◆ **WHAT TO WORK ON**
Look through the data below, and copy each line that carries the word "Custom".

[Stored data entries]
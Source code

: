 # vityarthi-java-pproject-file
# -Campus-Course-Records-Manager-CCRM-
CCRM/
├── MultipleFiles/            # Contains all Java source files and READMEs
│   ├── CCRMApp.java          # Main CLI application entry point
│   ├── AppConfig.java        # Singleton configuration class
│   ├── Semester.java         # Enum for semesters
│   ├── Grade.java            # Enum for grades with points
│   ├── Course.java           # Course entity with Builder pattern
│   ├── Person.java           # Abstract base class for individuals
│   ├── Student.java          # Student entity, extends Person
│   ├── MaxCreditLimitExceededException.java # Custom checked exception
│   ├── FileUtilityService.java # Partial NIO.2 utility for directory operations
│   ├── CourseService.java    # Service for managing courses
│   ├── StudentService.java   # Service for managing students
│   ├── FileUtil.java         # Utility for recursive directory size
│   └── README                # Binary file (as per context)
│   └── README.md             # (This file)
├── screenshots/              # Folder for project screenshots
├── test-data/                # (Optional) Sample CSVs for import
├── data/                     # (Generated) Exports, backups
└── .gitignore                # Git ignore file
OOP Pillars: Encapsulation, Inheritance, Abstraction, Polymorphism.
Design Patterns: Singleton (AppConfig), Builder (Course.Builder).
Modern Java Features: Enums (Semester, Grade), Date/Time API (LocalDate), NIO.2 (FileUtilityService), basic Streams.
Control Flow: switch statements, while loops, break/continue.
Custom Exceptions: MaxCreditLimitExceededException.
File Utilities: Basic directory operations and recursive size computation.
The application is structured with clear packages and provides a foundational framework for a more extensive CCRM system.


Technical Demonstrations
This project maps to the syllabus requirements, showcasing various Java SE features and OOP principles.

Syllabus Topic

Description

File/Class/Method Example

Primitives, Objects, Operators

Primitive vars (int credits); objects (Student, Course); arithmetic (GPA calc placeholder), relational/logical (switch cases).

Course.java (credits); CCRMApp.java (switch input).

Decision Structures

◆ **ANSWER AREA**
│   ├── MaxCreditLimitExceededException.java # Custom checked exception
Custom Exceptions: MaxCreditLimitExceededException.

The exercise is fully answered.